The cooperative, in conjunction with San Francisco-based retailer Golden State Meat Company, charitable group Heifer USA, and UK blockchain startup Provenance, are using blockchain to create a digital history of the meat to boost customer confidence.
Provenance developed a platform that allows small farmers to provide consumers information about their food directly to consumers.
The Golden Gate Meat Company will run the first trial of the technology in their stores. Customers can also purchase Grass Roots products online.
The cooperative said shoppers and diners will be able to scan QR codes on Grass Roots products to see where the meat came from and how the animals were raised. The “digital history” of the meat will also include stories about the people — from farmer to butcher — who participated in creating the final product.
Grass Roots said that if this tool proves to add value to their community of conscientious eaters, they will integrate it on all its product packages.

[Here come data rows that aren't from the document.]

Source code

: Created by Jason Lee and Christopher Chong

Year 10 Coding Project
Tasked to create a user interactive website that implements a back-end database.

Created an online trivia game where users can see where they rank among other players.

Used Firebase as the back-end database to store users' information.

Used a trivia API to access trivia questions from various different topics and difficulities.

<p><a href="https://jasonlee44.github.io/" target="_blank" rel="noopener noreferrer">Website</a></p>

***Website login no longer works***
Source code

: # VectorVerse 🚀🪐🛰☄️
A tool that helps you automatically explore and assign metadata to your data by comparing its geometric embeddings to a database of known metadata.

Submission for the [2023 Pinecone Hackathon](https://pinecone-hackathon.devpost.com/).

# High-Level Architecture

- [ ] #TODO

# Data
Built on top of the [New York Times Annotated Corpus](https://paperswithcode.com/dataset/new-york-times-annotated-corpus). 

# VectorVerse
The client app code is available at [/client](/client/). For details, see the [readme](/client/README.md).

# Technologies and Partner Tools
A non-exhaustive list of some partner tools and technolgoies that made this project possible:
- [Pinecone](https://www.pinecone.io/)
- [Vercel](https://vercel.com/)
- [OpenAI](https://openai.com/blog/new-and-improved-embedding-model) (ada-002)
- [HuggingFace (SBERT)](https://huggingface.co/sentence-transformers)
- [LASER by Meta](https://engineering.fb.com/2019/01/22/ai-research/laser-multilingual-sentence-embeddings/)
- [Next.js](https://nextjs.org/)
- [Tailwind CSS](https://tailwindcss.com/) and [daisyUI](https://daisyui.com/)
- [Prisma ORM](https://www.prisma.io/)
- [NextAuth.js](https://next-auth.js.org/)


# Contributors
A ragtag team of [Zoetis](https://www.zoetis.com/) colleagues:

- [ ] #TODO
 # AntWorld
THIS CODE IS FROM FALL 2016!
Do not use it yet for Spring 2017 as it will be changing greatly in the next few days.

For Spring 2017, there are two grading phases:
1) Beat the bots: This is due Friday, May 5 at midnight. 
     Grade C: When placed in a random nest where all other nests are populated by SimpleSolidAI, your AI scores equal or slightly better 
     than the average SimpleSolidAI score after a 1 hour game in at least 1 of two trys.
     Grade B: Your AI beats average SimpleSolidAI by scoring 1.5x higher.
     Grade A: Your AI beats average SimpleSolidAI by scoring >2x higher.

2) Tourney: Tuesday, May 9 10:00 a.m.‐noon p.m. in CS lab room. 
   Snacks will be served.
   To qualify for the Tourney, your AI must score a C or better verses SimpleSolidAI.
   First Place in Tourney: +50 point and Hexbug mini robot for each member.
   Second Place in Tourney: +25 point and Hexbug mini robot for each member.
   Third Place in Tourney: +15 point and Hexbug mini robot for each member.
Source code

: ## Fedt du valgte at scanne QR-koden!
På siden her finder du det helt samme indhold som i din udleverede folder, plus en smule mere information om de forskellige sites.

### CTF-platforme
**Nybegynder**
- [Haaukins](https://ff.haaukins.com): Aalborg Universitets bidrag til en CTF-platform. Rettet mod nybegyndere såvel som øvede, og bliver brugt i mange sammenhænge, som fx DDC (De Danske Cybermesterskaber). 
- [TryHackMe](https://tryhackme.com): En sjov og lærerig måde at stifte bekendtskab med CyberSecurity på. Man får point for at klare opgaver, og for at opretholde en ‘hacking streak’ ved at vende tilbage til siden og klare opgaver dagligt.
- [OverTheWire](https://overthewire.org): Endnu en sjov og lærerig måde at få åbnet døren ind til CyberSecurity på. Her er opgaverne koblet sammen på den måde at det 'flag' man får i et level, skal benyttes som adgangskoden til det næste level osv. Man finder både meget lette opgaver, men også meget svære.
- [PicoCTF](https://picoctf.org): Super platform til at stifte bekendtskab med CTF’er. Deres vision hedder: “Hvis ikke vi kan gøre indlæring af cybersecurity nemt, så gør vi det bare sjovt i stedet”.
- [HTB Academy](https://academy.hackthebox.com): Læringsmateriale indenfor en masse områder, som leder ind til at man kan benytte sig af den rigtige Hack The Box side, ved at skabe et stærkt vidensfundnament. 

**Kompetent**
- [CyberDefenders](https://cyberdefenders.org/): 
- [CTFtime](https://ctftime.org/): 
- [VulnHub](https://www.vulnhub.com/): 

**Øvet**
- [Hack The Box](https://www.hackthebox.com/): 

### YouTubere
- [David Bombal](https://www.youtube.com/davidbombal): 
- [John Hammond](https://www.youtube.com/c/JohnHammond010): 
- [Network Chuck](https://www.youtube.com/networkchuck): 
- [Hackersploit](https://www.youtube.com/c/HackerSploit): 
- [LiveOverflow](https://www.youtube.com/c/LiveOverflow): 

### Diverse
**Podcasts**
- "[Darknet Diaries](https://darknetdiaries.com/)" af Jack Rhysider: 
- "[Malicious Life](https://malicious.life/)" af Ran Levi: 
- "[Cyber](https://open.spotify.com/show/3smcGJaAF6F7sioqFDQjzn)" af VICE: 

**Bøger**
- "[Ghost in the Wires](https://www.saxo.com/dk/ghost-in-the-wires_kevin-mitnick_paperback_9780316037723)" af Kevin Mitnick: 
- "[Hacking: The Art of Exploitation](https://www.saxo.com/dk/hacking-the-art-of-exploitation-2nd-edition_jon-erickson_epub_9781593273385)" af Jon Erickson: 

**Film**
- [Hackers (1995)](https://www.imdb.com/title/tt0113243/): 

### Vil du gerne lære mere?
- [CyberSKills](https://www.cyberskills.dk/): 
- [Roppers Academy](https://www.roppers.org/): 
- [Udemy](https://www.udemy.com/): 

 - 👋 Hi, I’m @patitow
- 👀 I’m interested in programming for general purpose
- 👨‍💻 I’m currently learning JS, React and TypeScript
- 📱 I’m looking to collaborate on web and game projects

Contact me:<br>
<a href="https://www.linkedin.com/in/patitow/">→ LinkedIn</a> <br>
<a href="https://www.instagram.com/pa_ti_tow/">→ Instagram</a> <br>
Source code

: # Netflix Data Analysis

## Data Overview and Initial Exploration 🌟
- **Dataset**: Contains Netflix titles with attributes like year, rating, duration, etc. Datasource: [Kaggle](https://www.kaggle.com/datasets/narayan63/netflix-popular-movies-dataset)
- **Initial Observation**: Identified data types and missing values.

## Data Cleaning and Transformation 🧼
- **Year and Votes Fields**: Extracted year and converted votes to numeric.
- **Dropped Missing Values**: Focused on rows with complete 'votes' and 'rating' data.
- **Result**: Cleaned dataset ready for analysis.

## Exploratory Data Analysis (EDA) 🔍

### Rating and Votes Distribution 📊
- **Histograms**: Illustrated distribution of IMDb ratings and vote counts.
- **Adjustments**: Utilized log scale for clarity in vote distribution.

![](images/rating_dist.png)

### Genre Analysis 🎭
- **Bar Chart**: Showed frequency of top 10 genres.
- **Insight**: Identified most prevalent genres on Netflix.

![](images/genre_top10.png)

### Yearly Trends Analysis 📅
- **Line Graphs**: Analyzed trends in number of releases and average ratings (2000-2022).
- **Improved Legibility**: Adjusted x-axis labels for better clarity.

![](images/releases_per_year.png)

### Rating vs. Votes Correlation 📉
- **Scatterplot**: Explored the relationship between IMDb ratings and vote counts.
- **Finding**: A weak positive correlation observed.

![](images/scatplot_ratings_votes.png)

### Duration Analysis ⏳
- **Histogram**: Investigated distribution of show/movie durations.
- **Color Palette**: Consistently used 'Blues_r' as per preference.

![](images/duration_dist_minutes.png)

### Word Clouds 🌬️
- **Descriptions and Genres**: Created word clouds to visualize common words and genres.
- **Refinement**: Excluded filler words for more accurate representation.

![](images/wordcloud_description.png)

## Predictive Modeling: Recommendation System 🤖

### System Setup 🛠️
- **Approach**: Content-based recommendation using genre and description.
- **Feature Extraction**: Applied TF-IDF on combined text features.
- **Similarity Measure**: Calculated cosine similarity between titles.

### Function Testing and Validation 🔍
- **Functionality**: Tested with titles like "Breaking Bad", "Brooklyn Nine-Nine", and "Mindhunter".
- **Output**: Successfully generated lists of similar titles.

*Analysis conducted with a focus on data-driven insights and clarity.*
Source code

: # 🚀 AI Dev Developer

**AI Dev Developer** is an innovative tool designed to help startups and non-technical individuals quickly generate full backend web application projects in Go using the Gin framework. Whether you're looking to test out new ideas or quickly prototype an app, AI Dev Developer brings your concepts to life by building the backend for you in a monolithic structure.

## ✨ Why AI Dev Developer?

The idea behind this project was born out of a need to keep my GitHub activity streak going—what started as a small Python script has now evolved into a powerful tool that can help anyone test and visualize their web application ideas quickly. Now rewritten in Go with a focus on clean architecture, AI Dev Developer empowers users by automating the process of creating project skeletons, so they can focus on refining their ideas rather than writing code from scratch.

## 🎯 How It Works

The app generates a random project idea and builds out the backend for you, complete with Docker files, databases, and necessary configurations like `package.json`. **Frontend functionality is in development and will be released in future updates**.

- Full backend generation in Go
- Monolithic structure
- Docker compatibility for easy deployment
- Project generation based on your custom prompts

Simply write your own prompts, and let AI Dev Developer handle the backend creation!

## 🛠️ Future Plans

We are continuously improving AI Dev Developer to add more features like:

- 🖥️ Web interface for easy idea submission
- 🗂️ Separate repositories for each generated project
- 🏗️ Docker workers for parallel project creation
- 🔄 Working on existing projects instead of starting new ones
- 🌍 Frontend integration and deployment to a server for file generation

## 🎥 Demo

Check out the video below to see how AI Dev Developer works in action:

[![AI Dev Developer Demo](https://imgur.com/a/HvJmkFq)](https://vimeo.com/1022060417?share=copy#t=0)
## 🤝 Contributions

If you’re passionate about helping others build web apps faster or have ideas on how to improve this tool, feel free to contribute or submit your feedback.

“In an age where skepticism may very well be at its peak, Grass Roots is working to improve access to information so that customers feel empowered by their choices, not encumbered by them,” said Grass Roots general manager Cody Hopkins. “We hope that by verifying our foods on the blockchain, we establish trust that allows our customers to eat with confidence.”
“Our farmers are innovative, always looking for ways to incorporate the latest technology that ultimately create real value to the consumer,” said Pierre Ferrari, Heifer USA’s advisory board chair. “Partnering with Provenance and the Golden Gate Meat Company is another example of how proactive they are in wanting their customers to know where their food originates. It’s only a matter of time before this becomes ‘best practice’ throughout the industry.”